Material for this exercise: Begin

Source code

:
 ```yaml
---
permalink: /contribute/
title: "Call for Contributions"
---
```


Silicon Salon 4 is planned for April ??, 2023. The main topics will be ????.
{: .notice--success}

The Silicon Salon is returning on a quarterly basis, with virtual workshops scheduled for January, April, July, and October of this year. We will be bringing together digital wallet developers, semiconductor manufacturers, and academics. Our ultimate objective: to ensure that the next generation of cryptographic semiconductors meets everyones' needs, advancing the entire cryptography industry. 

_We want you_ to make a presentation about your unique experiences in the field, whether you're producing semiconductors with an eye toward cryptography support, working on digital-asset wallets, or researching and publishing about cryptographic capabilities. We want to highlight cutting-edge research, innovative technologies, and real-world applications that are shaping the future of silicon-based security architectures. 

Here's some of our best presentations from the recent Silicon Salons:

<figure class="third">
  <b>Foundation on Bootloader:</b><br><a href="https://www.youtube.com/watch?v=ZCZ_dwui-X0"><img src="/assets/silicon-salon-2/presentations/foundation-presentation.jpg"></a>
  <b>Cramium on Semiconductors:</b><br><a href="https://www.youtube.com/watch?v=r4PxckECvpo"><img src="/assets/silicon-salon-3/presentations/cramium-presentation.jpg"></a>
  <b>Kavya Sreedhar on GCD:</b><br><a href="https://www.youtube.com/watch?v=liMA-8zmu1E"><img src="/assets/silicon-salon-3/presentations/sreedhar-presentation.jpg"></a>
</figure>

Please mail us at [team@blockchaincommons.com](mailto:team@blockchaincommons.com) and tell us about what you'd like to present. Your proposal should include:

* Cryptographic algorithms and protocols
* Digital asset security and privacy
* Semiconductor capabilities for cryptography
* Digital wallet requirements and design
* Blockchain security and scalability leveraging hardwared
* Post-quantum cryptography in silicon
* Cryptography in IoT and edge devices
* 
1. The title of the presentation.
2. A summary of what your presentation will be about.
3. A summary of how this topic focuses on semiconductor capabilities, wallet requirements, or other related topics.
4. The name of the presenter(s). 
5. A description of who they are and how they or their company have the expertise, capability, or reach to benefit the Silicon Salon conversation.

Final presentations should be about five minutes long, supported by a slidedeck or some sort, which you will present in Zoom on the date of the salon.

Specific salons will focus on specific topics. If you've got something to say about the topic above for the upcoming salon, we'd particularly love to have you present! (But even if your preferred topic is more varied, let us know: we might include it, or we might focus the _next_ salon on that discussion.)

Material for this exercise: End

What you are asked to do → Return only the lines of the records in which the string "summary" appears.

Response area →
2. A summary of what your presentation will be about.
3. A summary of how this topic focuses on semiconductor capabilities, wallet requirements, or other related topics.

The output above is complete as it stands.